▸ **The task**: Repeat the material exactly from its first line to the line that includes "8 vient en premier, puis". Skip pictures.

----------

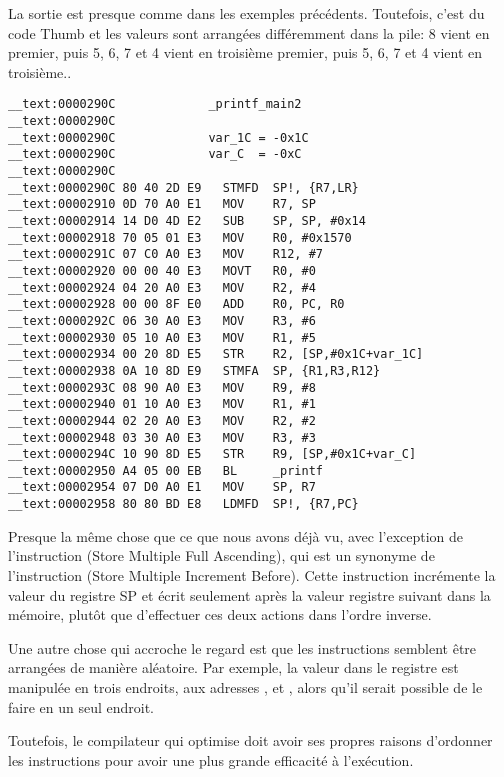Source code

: La sortie est presque comme dans les exemples précédents. Toutefois, c'est du code
Thumb et les valeurs sont arrangées différemment dans la pile:
8 vient en premier, puis 5, 6, 7 et 4 vient en troisième premier, puis 5, 6, 7 et 4 vient en troisième..

\myparagraph{\OptimizingXcodeIV: \ARMMode}

\begin{lstlisting}[style=customasmARM]
__text:0000290C             _printf_main2
__text:0000290C
__text:0000290C             var_1C = -0x1C
__text:0000290C             var_C  = -0xC
__text:0000290C
__text:0000290C 80 40 2D E9   STMFD  SP!, {R7,LR}
__text:00002910 0D 70 A0 E1   MOV    R7, SP
__text:00002914 14 D0 4D E2   SUB    SP, SP, #0x14
__text:00002918 70 05 01 E3   MOV    R0, #0x1570
__text:0000291C 07 C0 A0 E3   MOV    R12, #7
__text:00002920 00 00 40 E3   MOVT   R0, #0
__text:00002924 04 20 A0 E3   MOV    R2, #4
__text:00002928 00 00 8F E0   ADD    R0, PC, R0
__text:0000292C 06 30 A0 E3   MOV    R3, #6
__text:00002930 05 10 A0 E3   MOV    R1, #5
__text:00002934 00 20 8D E5   STR    R2, [SP,#0x1C+var_1C]
__text:00002938 0A 10 8D E9   STMFA  SP, {R1,R3,R12}
__text:0000293C 08 90 A0 E3   MOV    R9, #8
__text:00002940 01 10 A0 E3   MOV    R1, #1
__text:00002944 02 20 A0 E3   MOV    R2, #2
__text:00002948 03 30 A0 E3   MOV    R3, #3
__text:0000294C 10 90 8D E5   STR    R9, [SP,#0x1C+var_C]
__text:00002950 A4 05 00 EB   BL     _printf
__text:00002954 07 D0 A0 E1   MOV    SP, R7
__text:00002958 80 80 BD E8   LDMFD  SP!, {R7,PC}
\end{lstlisting}

Presque la même chose que ce que nous avons déjà vu, avec l'exception de l'instruction
 (Store Multiple Full Ascending), qui est un synonyme de l'instruction
 (Store Multiple Increment Before).
Cette instruction incrémente la valeur du registre \ac{SP} et écrit seulement
après la valeur registre suivant dans la mémoire, plutôt que d'effectuer ces
deux actions dans l'ordre inverse.

Une autre chose qui accroche le regard est que les instructions semblent être arrangées
de manière aléatoire.
Par exemple, la valeur dans le registre  est manipulée en trois endroits,
aux adresses ,  et , alors qu'il serait possible
de le faire en un seul endroit.

Toutefois, le compilateur qui optimise doit avoir ses propres raisons d'ordonner
les instructions pour avoir une plus grande efficacité à l'exécution.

----------

▸ **Reply**:
Source code

: La sortie est presque comme dans les exemples précédents. Toutefois, c'est du code
Thumb et les valeurs sont arrangées différemment dans la pile:
8 vient en premier, puis 5, 6, 7 et 4 vient en troisième premier, puis 5, 6, 7 et 4 vient en troisième..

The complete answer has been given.